Cary Nord's cover for "Conan the Cimmerian" #24Roy Thomas, the writer who first brought pulp writer Robert E. Howard's Conan the Barbarian to comics forty years ago, returns to the character once again this December. Announced at the Chicago Comics & Entertainment Expo (C2E2), Thomas will be writing the twelve-issue "Conan: Road of Kings" with Mike Hawthorne on art, following the conclusion of Dark Horse's current "Conan the Cimmerian" ongoing series, which ends with issue #25. The current "Conan" creative team of Tim Truman and Tomas Giorello will move on to a King Conan miniseries.

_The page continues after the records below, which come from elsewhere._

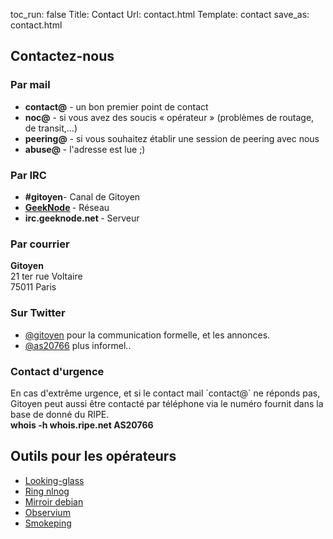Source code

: toc_run: false
Title: Contact
Url: contact.html
Template: contact
save_as: contact.html


<h2>Contactez-nous</h2>



<h3>Par mail</h3>
<div class="row"> 
<section class="mails">
	<ul>
		<li> <strong>contact@</strong> - un bon premier point de contact</li>
		<li> <strong>noc@</strong> - si vous avez des soucis « opérateur » (problèmes de routage, de transit,…)</li>
		<li> <strong>peering@</strong> - si vous souhaitez établir une session de peering avec nous </li> 
		<li> <strong>abuse@</strong> - l'adresse est lue ;)</li>
	</ul>
</section>
</div>


<h3>Par IRC</h3>
<div class="row">
<section class="irc">
	<ul>
	<li><strong>#gitoyen</strong>- Canal de Gitoyen</li>
	<li><strong><a href="http://geeknode.net">GeekNode</a> </strong>- Réseau</li>
	<li><strong>irc.geeknode.net </strong>- Serveur</li>
	</ul>
</section>
</div>


<h3>Par courrier</h3>
<div class="row">
<section class="courrier">
	<p class="adresse">
	    <strong>Gitoyen<br></strong>	
	    21 ter rue Voltaire<br>
	    75011 Paris
	</p>
</section>
</div>


<h3>Sur Twitter</h3>
<div class="row">
<section class="cpt-twitter">
	<ul>
		<li><a href="https://twitter.com/gitoyen">@gitoyen</a> pour la communication formelle, et les annonces.</li>
		<li><a href="https://twitter.com/as20766">@as20766</a> plus informel..</li>
	</ul>
</section>
</div>


<h3>Contact d'urgence</h3>
<div class="row">
<section class="urgence">
	En cas d'extrême urgence, et si le contact mail `contact@` ne réponds pas,
	Gitoyen peut aussi être contacté par téléphone via le numéro fournit dans la
	base de donné du RIPE.<br>
	<strong>whois -h whois.ripe.net AS20766</strong>
</section>
</div>

<h2>Outils pour les opérateurs</h2>

<ul>
	<li><a href="http://lg.gitoyen.net/">Looking-glass</a></li>
	<li><a href="http://ring.nlnog.net/">Ring nlnog</a></li>
	<li><a href="http://debian.gitoyen.net/">Mirroir debian</a></li>
	<li><a href="http://observium.gitoyen.net/">Observium</a></li>
	<li><a href="http://smokeping.gitoyen.net/">Smokeping</a></li>
</ul>
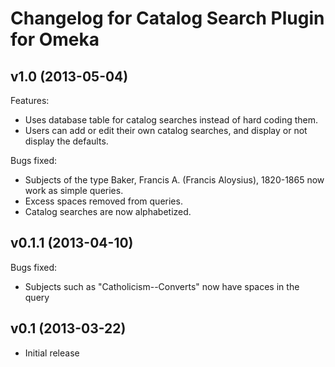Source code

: # Changelog for Catalog Search Plugin for Omeka

## v1.0 (2013-05-04)

Features: 

+ Uses database table for catalog searches instead of hard coding them.
+ Users can add or edit their own catalog searches, and display or not 
  display the defaults.

Bugs fixed:

+ Subjects of the type
    Baker, Francis A. (Francis Aloysius), 1820-1865
  now work as simple queries.
+ Excess spaces removed from queries.
+ Catalog searches are now alphabetized.

## v0.1.1 (2013-04-10)

Bugs fixed:

+ Subjects such as "Catholicism--Converts" now have spaces in the query

## v0.1 (2013-03-22)

+ Initial release
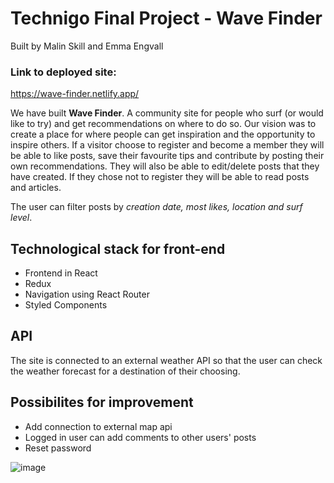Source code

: # Technigo Final Project - Wave Finder
Built by Malin Skill and Emma Engvall

### Link to deployed site:
https://wave-finder.netlify.app/

We have built **Wave Finder**. A community site for people who surf (or would like to try) and get recommendations on where to do so. Our vision was to create a place for where people can get inspiration and the opportunity to inspire others. 
If a visitor choose to register and become a member they will be able to like posts, save their favourite tips and contribute by posting their own recommendations. They will also be able to edit/delete posts that they have created.
If they chose not to register they will be able to read posts and articles.

The user can filter posts by *creation date, most likes, location and surf level*.

##  Technological stack for front-end
- Frontend in React
- Redux
- Navigation using React Router
- Styled Components

##  API
The site is connected to an external weather API so that the user can check the weather forecast for a destination of their choosing.

## Possibilites for improvement
- Add connection to external map api
- Logged in user can add comments to other users' posts
- Reset password

![image](https://github.com/EmmaEngvall/frontend-final-project-technigo/assets/121884747/a230a0ca-dcdf-4f7b-8663-88d0ebf370c1)
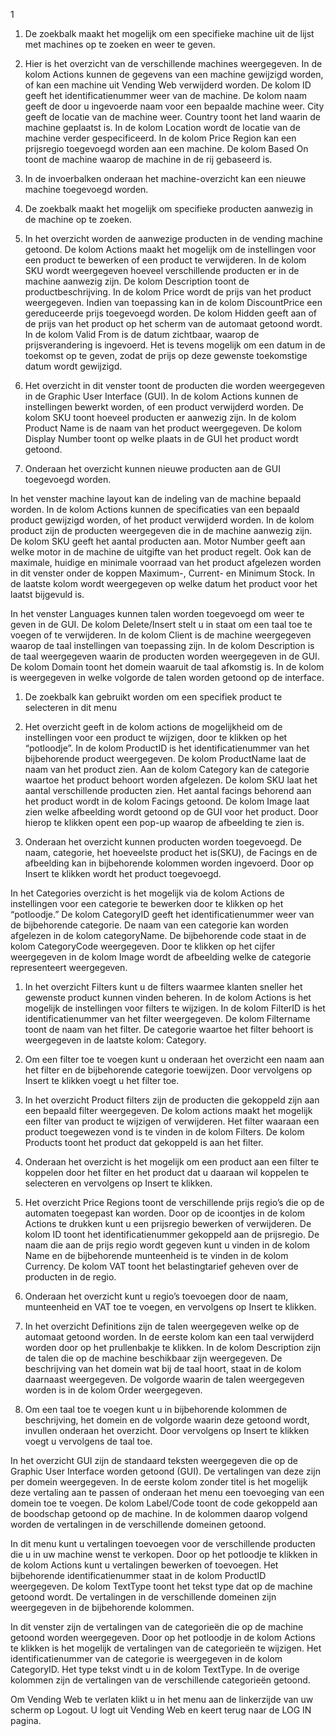 																																																																																																																																																																																																																																														



																																																																																																																																																																																																																																																																																																																														

																																																																																																																																																																																																																																																																																																																																																																																																																																																																																																																																							 			

																																																																																																																																																																																	






1																																																																																																														

								 
1.	De zoekbalk maakt het mogelijk om een specifieke machine uit de lijst met machines op te zoeken en weer te geven.
2.	Hier is het overzicht van de verschillende machines weergegeven. In de kolom Actions kunnen de gegevens van een machine gewijzigd worden, of kan een machine uit Vending Web verwijderd worden. De kolom ID geeft het identificatienummer weer van de machine. De kolom naam geeft de door u ingevoerde naam voor een bepaalde machine weer. City geeft de locatie van de machine weer. Country toont het land waarin de machine geplaatst is. In de kolom Location wordt de locatie van de machine verder gespecificeerd. In de kolom Price Region kan een prijsregio toegevoegd worden aan een machine. De kolom Based On toont de machine waarop de machine in de rij gebaseerd is.
3.	In de invoerbalken onderaan het machine-overzicht kan een nieuwe machine toegevoegd worden.



1.	De zoekbalk maakt het mogelijk om specifieke producten aanwezig in de machine op te zoeken.
2.	In het overzicht worden de aanwezige producten in de vending machine getoond. De kolom Actions maakt het mogelijk om de instellingen voor een product te bewerken of een product te verwijderen. In de kolom SKU wordt weergegeven hoeveel verschillende producten er in de machine aanwezig zijn. De kolom Description toont de productbeschrijving. In de kolom Price wordt de prijs van het product weergegeven. Indien van toepassing kan in de kolom DiscountPrice een gereduceerde prijs toegevoegd worden. De kolom Hidden geeft aan of de prijs van het product op het scherm van de automaat getoond wordt. In de kolom Valid From is de datum zichtbaar, waarop de prijsverandering is ingevoerd. Het is tevens mogelijk om een datum in de toekomst op te geven, zodat de prijs op deze gewenste toekomstige datum wordt gewijzigd.



1.	Het overzicht in dit venster toont de producten die worden weergegeven in de Graphic User Interface (GUI). In de kolom Actions kunnen de instellingen bewerkt worden, of een product verwijderd worden. De kolom SKU toont hoeveel producten er aanwezig zijn. In de kolom Product Name is de naam van het product weergegeven. De kolom Display Number toont op welke plaats in de GUI het product wordt getoond.
2.	Onderaan het overzicht kunnen nieuwe producten aan de GUI toegevoegd worden. 



In het venster machine layout kan de indeling van de machine bepaald worden. In de kolom Actions kunnen de specificaties van een bepaald product gewijzigd worden, of het product verwijderd worden. In de kolom product zijn de producten weergegeven die in de machine aanwezig zijn. De kolom SKU geeft het aantal producten aan. Motor Number geeft aan welke motor in de machine de uitgifte van het product regelt. Ook kan de maximale, huidige en minimale voorraad van het product afgelezen worden in dit venster onder de koppen Maximum-, Current- en Minimum Stock. In de laatste kolom wordt weergegeven op welke datum het product voor het laatst bijgevuld is.



In het venster Languages kunnen talen worden toegevoegd om weer te geven in de GUI. De kolom Delete/Insert stelt u in staat om een taal toe te voegen of te verwijderen. In de kolom Client is de machine weergegeven waarop de taal instellingen van toepassing zijn. In de kolom Description is de taal weergegeven waarin de producten worden weergegeven in de GUI. De kolom Domain toont het domein waaruit de taal afkomstig is. In de kolom is weergegeven in welke volgorde de talen worden getoond op de interface.



























1.	De zoekbalk kan gebruikt worden om een specifiek product te selecteren in dit menu
2.	Het overzicht geeft in de kolom actions de mogelijkheid om de instellingen voor een product te wijzigen, door te klikken op het “potloodje”. In de kolom ProductID is het identificatienummer van het bijbehorende product weergegeven. De kolom ProductName laat de naam van het product zien. Aan de kolom Category kan de categorie waartoe het product behoort worden afgelezen. De kolom SKU laat het aantal verschillende producten zien. Het aantal facings behorend aan het product wordt in de kolom Facings getoond. De kolom Image laat zien welke afbeelding wordt getoond op de GUI voor het product. Door hierop te klikken opent een pop-up waarop de afbeelding te zien is.


3.	Onderaan het overzicht kunnen producten worden toegevoegd. De naam, categorie, het hoeveelste product het is(SKU), de Facings en de afbeelding kan in bijbehorende kolommen worden ingevoerd. Door op Insert te klikken wordt het product toegevoegd.
	







In het Categories overzicht is het mogelijk via de kolom Actions de instellingen voor een categorie te bewerken door te klikken op het “potloodje.” De kolom CategoryID geeft het identificatienummer weer van de bijbehorende categorie. De naam van een categorie kan worden afgelezen in de kolom categoryName. De bijbehorende code staat in de kolom CategoryCode weergegeven. Door te klikken op het cijfer weergegeven in de kolom Image wordt de afbeelding welke de categorie representeert weergegeven.
 



1.	In het overzicht Filters kunt u de filters waarmee klanten sneller het gewenste product kunnen vinden beheren. In de kolom Actions is het mogelijk de instellingen voor filters te wijzigen. In de kolom FilterID is het identificatienummer van het filter weergegeven. De kolom Filtername toont de naam van het filter. De categorie waartoe het filter behoort is weergegeven in de laatste kolom: Category.
2.	Om een filter toe te voegen kunt u onderaan het overzicht een naam aan het filter en de bijbehorende categorie toewijzen. Door vervolgens op Insert te klikken voegt u het filter toe.



1.	In het overzicht Product filters zijn de producten die gekoppeld zijn aan een bepaald filter weergegeven. De kolom actions maakt het mogelijk een filter van product te wijzigen of verwijderen. Het filter waaraan een product toegewezen vond is te vinden in de kolom Filters. De kolom Products toont het product dat gekoppeld is aan het filter.
2.	Onderaan het overzicht is het mogelijk om een product aan een filter te koppelen door het filter en het product dat u daaraan wil koppelen te selecteren en vervolgens op Insert te klikken.



1.	Het overzicht Price Regions toont de verschillende prijs regio’s die op de automaten toegepast kan worden. Door op de icoontjes in de kolom Actions te drukken kunt u een prijsregio bewerken of verwijderen. De kolom ID toont het identificatienummer gekoppeld aan de prijsregio. De naam die aan de prijs regio wordt gegeven kunt u vinden in de kolom Name en de bijbehorende munteenheid is te vinden in de kolom Currency. De kolom VAT toont het belastingtarief geheven over de producten in de regio.
2.	Onderaan het overzicht kunt u regio’s toevoegen door de naam, munteenheid en VAT toe te voegen, en vervolgens op Insert te klikken.




1.	In het overzicht Definitions zijn de talen weergegeven welke op de automaat getoond worden. In de eerste kolom kan een taal verwijderd worden door op het prullenbakje te klikken. In de kolom Description zijn de talen die op de machine beschikbaar zijn weergegeven. De beschrijving van het domein wat bij de taal hoort, staat in de kolom daarnaast weergegeven. De volgorde waarin de talen weergegeven worden is in de kolom Order weergegeven.
2.	Om een taal toe te voegen kunt u in bijbehorende kolommen de beschrijving, het domein en de volgorde waarin deze getoond wordt, invullen onderaan het overzicht. Door vervolgens op Insert te klikken voegt u vervolgens de taal toe.




In het overzicht GUI zijn de standaard teksten weergegeven die op de Graphic User Interface worden getoond (GUI). De vertalingen van deze zijn per domein weergegeven. In de eerste kolom zonder titel is het mogelijk deze vertaling aan te passen of onderaan het menu een toevoeging van een domein toe te voegen. De kolom Label/Code toont de code gekoppeld aan de boodschap getoond op de machine. In de kolommen daarop volgend worden de vertalingen in de verschillende domeinen getoond.

In dit menu kunt u vertalingen toevoegen voor de verschillende producten die u in uw machine wenst te verkopen. Door op het potloodje te klikken in de kolom Actions kunt u vertalingen bewerken of toevoegen. Het bijbehorende identificatienummer staat in de kolom ProductID weergegeven. De kolom TextType toont het tekst type dat op de machine getoond wordt. De vertalingen in de verschillende domeinen zijn weergegeven in de bijbehorende kolommen.



In dit venster zijn de vertalingen van de categorieën die op de machine getoond worden weergegeven. Door op het potloodje in de kolom Actions te klikken is het mogelijk de vertalingen van de categorieën te wijzigen. Het identificatienummer van de categorie is weergegeven in de kolom CategoryID. Het type tekst vindt u in de kolom TextType. In de overige kolommen zijn de vertalingen van de verschillende categorieën getoond.



Om Vending Web te verlaten klikt u in het menu aan de linkerzijde van uw scherm op Logout. U logt uit Vending Web en keert terug naar de LOG IN pagina.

CBR News spoke with Thomas about his return to Conan and what to expect from the series.

Thomas, recounting a story he has had cause to repeat often over the years, described his role in bringing Conan to Marvel Comics back in 1970. "I was the associate editor at the time, and people would send me all these letters from readers that we should bring characters from books and things into comics," he began. "There were four things that kept coming up: one was Robert E. Howard's 'Conan,' or something like it - Howard was the author most often mentioned. And the other three were Tolkien, Doc Savage, and Edgard Rice Burroughs, stuff like 'Tarzan' and maybe 'John Carter of Mars.' We tried for all of them, eventually, and got all of them except Tolkien. I put together a memo for publisher Martin Goodman saying why we should [license a character] - I don't know why we didn't just make up a new one. The idea Stan and I had was to just license a sword and sorcery character that already existed. I think it was because Stan didn't really know what sword and sorcery was, and I hadn't read a lot of it at that time myself. I hadn't read a lot of Howard, I bought a couple of the books for the Frazetta covers but I'd never really read them.

"When Goodman gave us permission to license a character, we figured we couldn't afford Conan because that was the top character coming out. By that time, there'd been about half a decade of Conan coming out in Lancer paperbacks, so we figured no sense going after that, there was no way we were going to get it. I knew Lin Carter slightly, who had authored a character called Thongor, who was half Conan and half John Carter of Mars - as a matter of fact, that was the first sword and sorcery book I ever read, because it, too, had a Frazetta cover, and for many years I owned the original art to that cover. Lin was great, but his agent kept wanting us to offer more money than the $150 per issue that Martin Goodman had magnanimously said we could pay for rights. Then one day I picked up the latest book that had just come out, called 'Conan of Cimmeria,' which had another Frazetta cover. I'd started to read them at this stage, the Conan stories, and I liked them; they were obviously better than the others that were coming out. And strangely enough, in L. Sprague de Camp's introduction, he gave the name and the address of the literary agent for the Howard estate, Glen Lord. I thought, well, that's the person to write to, and I did. I said, we can't offer much money but it might increase Conan's audience and so forth, what do you think? I didn't have much elasticity, but I was so embarrassed by the $150 that I upped it to $200 without thinking. So that when Glen agreed, I didn't know what I was going to tell Martin Goodman - I'd basically added 33 1/3 percent. So I decided I'd have to write the first issue or so, so that if Goodman objected I could knock a couple pages off my rate to even things out." Though it never came to that, Thomas added, the extra expense for licensing meant that hiring one of Marvel's top artists for the series, such as John Buscema, was out of the question. "That's how Barry Smith got the job, which worked out very well for everybody - for me, for Marvel, for Barry, for all of us."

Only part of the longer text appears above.